#### [DIRECTIONS]
If an entry holds a picture, leave the picture out and output everything else exactly.
TASK INPUTS below:
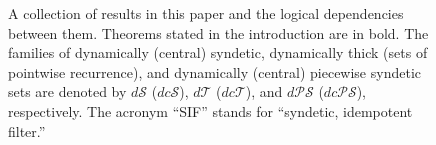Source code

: \documentclass[letter,11pt]{article}
\theoremstyle{plain}
\theoremstyle{definition}
\theoremstyle{plain}
\theoremstyle{plain}
\numberwithin{equation}{section}
\newcommand{\dsyndetic}{d\mathcal{S}}
\newcommand{\dthick}{d\mathcal{T}}
\newcommand{\dcsyndetic}{dc\mathcal{S}}
\newcommand{\dcthick}{dc\mathcal{T}}
\newcommand{\PS}{\mathcal{PS}}
\newcommand{\dPS}{d\mathcal{PS}}
\newcommand{\dcPS}{dc\mathcal{PS}}
\newcommand{\central}{\mathcal{C}}
\newcommand{\classcap}{\sqcap}
\begin{document}
\begin{figure}[ht]
{
    }

    \caption{A collection of results in this paper and the logical dependencies between them. Theorems stated in the introduction are in bold.  The families of dynamically (central) syndetic, dynamically thick (sets of pointwise recurrence), and dynamically (central) piecewise syndetic sets are denoted by $\dsyndetic$ ($\dcsyndetic$), $\dthick$ ($\dcthick$), and $\dPS$ ($\dcPS$), respectively.  The acronym ``SIF'' stands for ``syndetic, idempotent filter.''}
    \label{fig_main_results}
\end{figure}
\end{document}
End of TASK INPUTS.
#### [EXERCISE SOLUTION]
Source code

: \documentclass[letter,11pt]{article}
\theoremstyle{plain}
\theoremstyle{definition}
\theoremstyle{plain}
\theoremstyle{plain}
\numberwithin{equation}{section}
\newcommand{\dsyndetic}{d\mathcal{S}}
\newcommand{\dthick}{d\mathcal{T}}
\newcommand{\dcsyndetic}{dc\mathcal{S}}
\newcommand{\dcthick}{dc\mathcal{T}}
\newcommand{\PS}{\mathcal{PS}}
\newcommand{\dPS}{d\mathcal{PS}}
\newcommand{\dcPS}{dc\mathcal{PS}}
\newcommand{\central}{\mathcal{C}}
\newcommand{\classcap}{\sqcap}
\begin{document}
\begin{figure}[ht]
{
    }

    \caption{A collection of results in this paper and the logical dependencies between them. Theorems stated in the introduction are in bold.  The families of dynamically (central) syndetic, dynamically thick (sets of pointwise recurrence), and dynamically (central) piecewise syndetic sets are denoted by $\dsyndetic$ ($\dcsyndetic$), $\dthick$ ($\dcthick$), and $\dPS$ ($\dcPS$), respectively.  The acronym ``SIF'' stands for ``syndetic, idempotent filter.''}
    \label{fig_main_results}
\end{figure}
\end{document}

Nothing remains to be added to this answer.